**Work instructions**
The line containing "## Quick Sort에서" marks the end: copy exactly every line from the start of the records below up to and including it, leaving out pictures.

[Source texts of formatted documents]
....

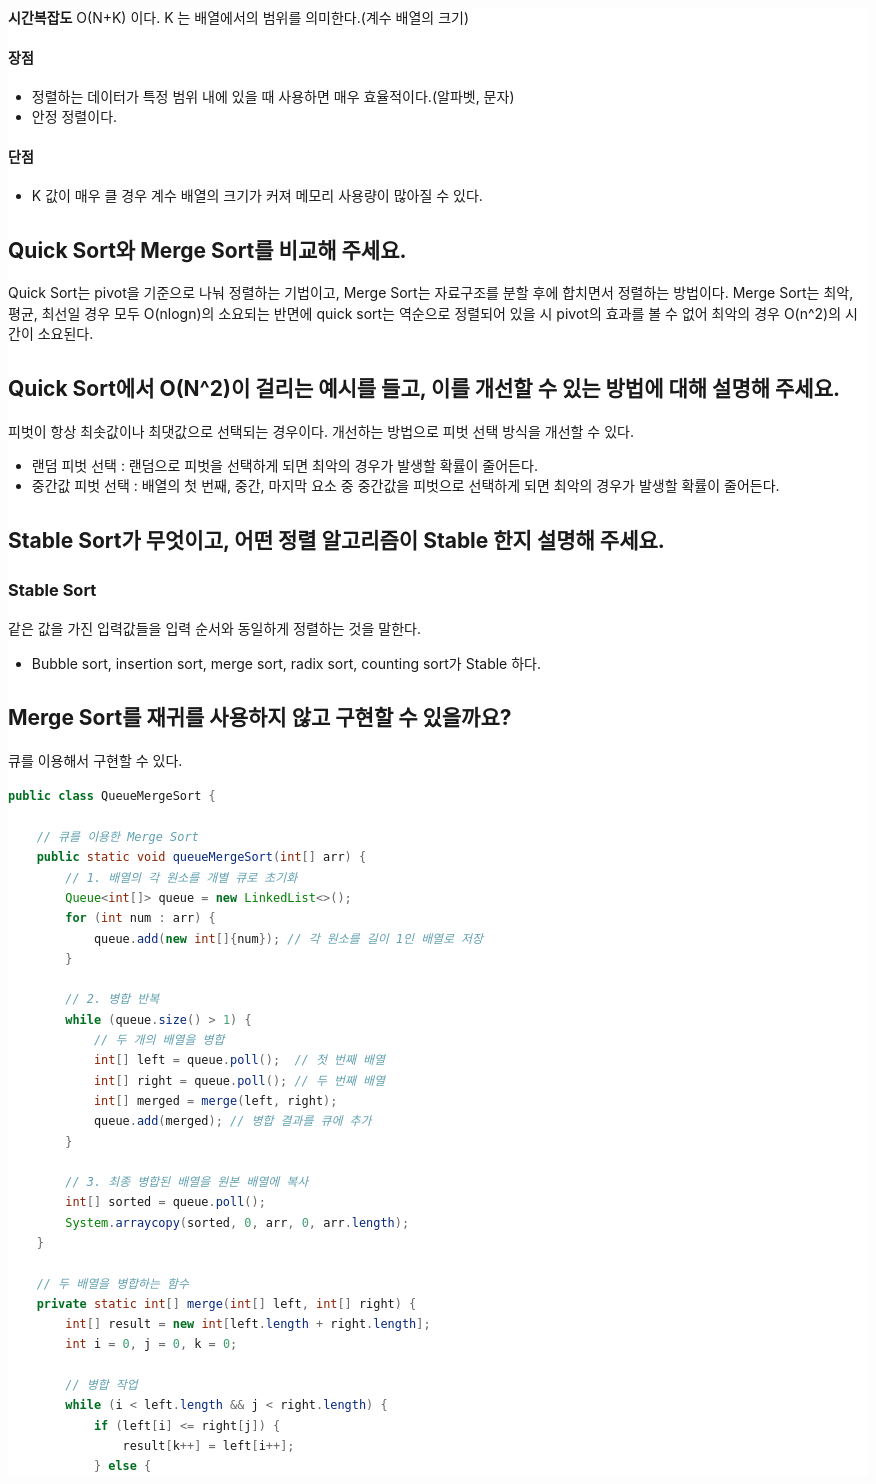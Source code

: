 **시간복잡도**
O(N+K) 이다. K 는 배열에서의 범위를 의미한다.(계수 배열의 크기)

#### 장점
- 정렬하는 데이터가 특정 범위 내에 있을 때 사용하면 매우 효율적이다.(알파벳, 문자)
- 안정 정렬이다.
#### 단점
- K 값이 매우 클 경우 계수 배열의 크기가 커져 메모리 사용량이 많아질 수 있다.
## Quick Sort와 Merge Sort를 비교해 주세요.
Quick Sort는 pivot을 기준으로 나눠 정렬하는 기법이고, Merge Sort는 자료구조를 분할 후에 합치면서 정렬하는 방법이다. 
Merge Sort는 최악, 평균, 최선일 경우 모두 O(nlogn)의 소요되는 반면에 quick sort는 역순으로 정렬되어 있을 시 pivot의 효과를 볼 수 없어 최악의 경우 O(n^2)의 시간이 소요된다.

## Quick Sort에서 O(N^2)이 걸리는 예시를 들고, 이를 개선할 수 있는 방법에 대해 설명해 주세요.
피벗이 항상 최솟값이나 최댓값으로 선택되는 경우이다. 개선하는 방법으로 피벗 선택 방식을 개선할 수 있다.
- 랜덤 피벗 선택 : 랜덤으로 피벗을 선택하게 되면 최악의 경우가 발생할 확률이 줄어든다.
- 중간값 피벗 선택 : 배열의 첫 번째, 중간, 마지막 요소 중 중간값을 피벗으로 선택하게 되면 최악의 경우가 발생할 확률이 줄어든다.
## Stable Sort가 무엇이고, 어떤 정렬 알고리즘이 Stable 한지 설명해 주세요.
### Stable Sort
같은 값을 가진 입력값들을 입력 순서와 동일하게 정렬하는 것을 말한다.
- Bubble sort, insertion sort, merge sort, radix sort, counting sort가 Stable 하다.
## Merge Sort를 재귀를 사용하지 않고 구현할 수 있을까요?
큐를 이용해서 구현할 수 있다.
```java
public class QueueMergeSort {

    // 큐를 이용한 Merge Sort
    public static void queueMergeSort(int[] arr) {
        // 1. 배열의 각 원소를 개별 큐로 초기화
        Queue<int[]> queue = new LinkedList<>();
        for (int num : arr) {
            queue.add(new int[]{num}); // 각 원소를 길이 1인 배열로 저장
        }

        // 2. 병합 반복
        while (queue.size() > 1) {
            // 두 개의 배열을 병합
            int[] left = queue.poll();  // 첫 번째 배열
            int[] right = queue.poll(); // 두 번째 배열
            int[] merged = merge(left, right);
            queue.add(merged); // 병합 결과를 큐에 추가
        }

        // 3. 최종 병합된 배열을 원본 배열에 복사
        int[] sorted = queue.poll();
        System.arraycopy(sorted, 0, arr, 0, arr.length);
    }

    // 두 배열을 병합하는 함수
    private static int[] merge(int[] left, int[] right) {
        int[] result = new int[left.length + right.length];
        int i = 0, j = 0, k = 0;

        // 병합 작업
        while (i < left.length && j < right.length) {
            if (left[i] <= right[j]) {
                result[k++] = left[i++];
            } else {
```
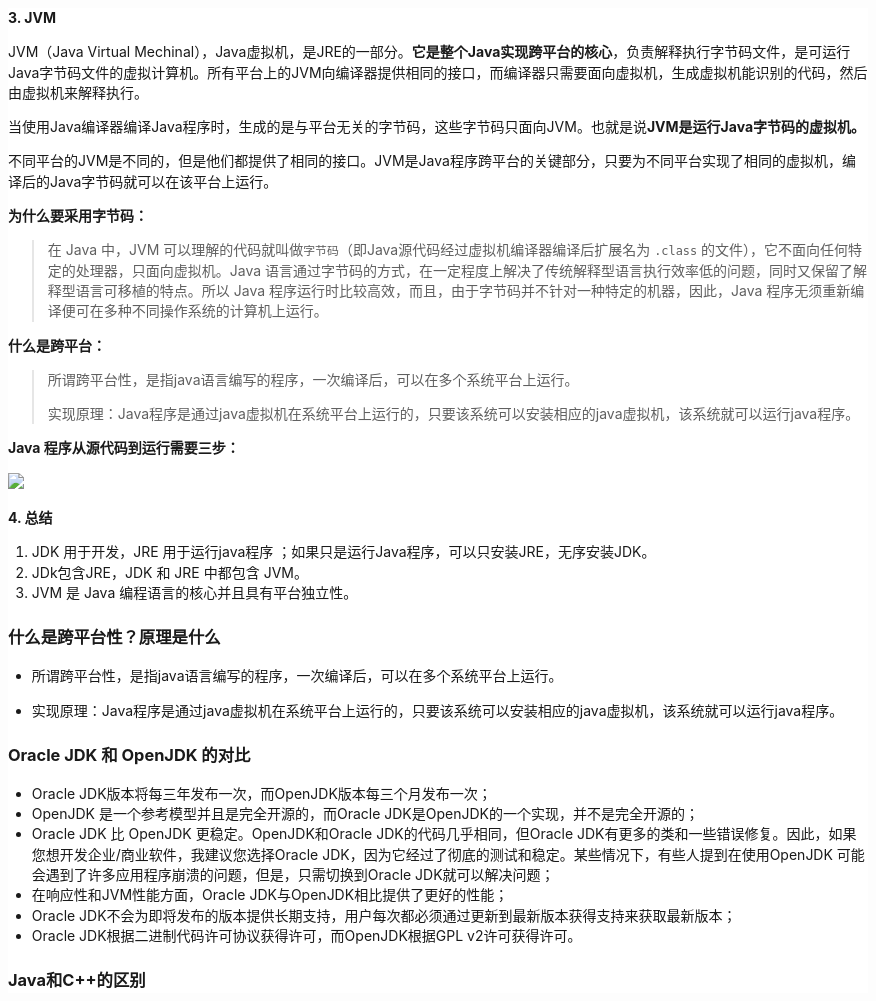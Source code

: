 

**3. JVM**

JVM（Java Virtual Mechinal），Java虚拟机，是JRE的一部分。**它是整个Java实现跨平台的核心**，负责解释执行字节码文件，是可运行Java字节码文件的虚拟计算机。所有平台上的JVM向编译器提供相同的接口，而编译器只需要面向虚拟机，生成虚拟机能识别的代码，然后由虚拟机来解释执行。

当使用Java编译器编译Java程序时，生成的是与平台无关的字节码，这些字节码只面向JVM。也就是说**JVM是运行Java字节码的虚拟机。**

不同平台的JVM是不同的，但是他们都提供了相同的接口。JVM是Java程序跨平台的关键部分，只要为不同平台实现了相同的虚拟机，编译后的Java字节码就可以在该平台上运行。



**为什么要采用字节码：**

> 在 Java 中，JVM 可以理解的代码就叫做`字节码`（即Java源代码经过虚拟机编译器编译后扩展名为 `.class` 的文件），它不面向任何特定的处理器，只面向虚拟机。Java 语言通过字节码的方式，在一定程度上解决了传统解释型语言执行效率低的问题，同时又保留了解释型语言可移植的特点。所以 Java 程序运行时比较高效，而且，由于字节码并不针对一种特定的机器，因此，Java 程序无须重新编译便可在多种不同操作系统的计算机上运行。



**什么是跨平台：**

> 所谓跨平台性，是指java语言编写的程序，一次编译后，可以在多个系统平台上运行。
>
> 实现原理：Java程序是通过java虚拟机在系统平台上运行的，只要该系统可以安装相应的java虚拟机，该系统就可以运行java程序。



**Java 程序从源代码到运行需要三步：**

![](https://gitee.com/gsjqwyl/images_repo/raw/master/2021-3-11/20210321015133.png)

**4. 总结**

1. JDK 用于开发，JRE 用于运行java程序 ；如果只是运行Java程序，可以只安装JRE，无序安装JDK。
2. JDk包含JRE，JDK 和 JRE 中都包含 JVM。
3. JVM 是 Java 编程语言的核心并且具有平台独立性。



### 什么是跨平台性？原理是什么

*   所谓跨平台性，是指java语言编写的程序，一次编译后，可以在多个系统平台上运行。

*   实现原理：Java程序是通过java虚拟机在系统平台上运行的，只要该系统可以安装相应的java虚拟机，该系统就可以运行java程序。



### Oracle JDK 和 OpenJDK 的对比

- Oracle JDK版本将每三年发布一次，而OpenJDK版本每三个月发布一次；
- OpenJDK 是一个参考模型并且是完全开源的，而Oracle JDK是OpenJDK的一个实现，并不是完全开源的；
- Oracle JDK 比 OpenJDK 更稳定。OpenJDK和Oracle JDK的代码几乎相同，但Oracle JDK有更多的类和一些错误修复。因此，如果您想开发企业/商业软件，我建议您选择Oracle JDK，因为它经过了彻底的测试和稳定。某些情况下，有些人提到在使用OpenJDK 可能会遇到了许多应用程序崩溃的问题，但是，只需切换到Oracle JDK就可以解决问题；
- 在响应性和JVM性能方面，Oracle JDK与OpenJDK相比提供了更好的性能；
- Oracle JDK不会为即将发布的版本提供长期支持，用户每次都必须通过更新到最新版本获得支持来获取最新版本；
- Oracle JDK根据二进制代码许可协议获得许可，而OpenJDK根据GPL v2许可获得许可。



###  Java和C++的区别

....

**Exercise output**
Source code

: **시간복잡도**
O(N+K) 이다. K 는 배열에서의 범위를 의미한다.(계수 배열의 크기)

#### 장점
- 정렬하는 데이터가 특정 범위 내에 있을 때 사용하면 매우 효율적이다.(알파벳, 문자)
- 안정 정렬이다.
#### 단점
- K 값이 매우 클 경우 계수 배열의 크기가 커져 메모리 사용량이 많아질 수 있다.
## Quick Sort와 Merge Sort를 비교해 주세요.
Quick Sort는 pivot을 기준으로 나눠 정렬하는 기법이고, Merge Sort는 자료구조를 분할 후에 합치면서 정렬하는 방법이다. 
Merge Sort는 최악, 평균, 최선일 경우 모두 O(nlogn)의 소요되는 반면에 quick sort는 역순으로 정렬되어 있을 시 pivot의 효과를 볼 수 없어 최악의 경우 O(n^2)의 시간이 소요된다.

## Quick Sort에서 O(N^2)이 걸리는 예시를 들고, 이를 개선할 수 있는 방법에 대해 설명해 주세요.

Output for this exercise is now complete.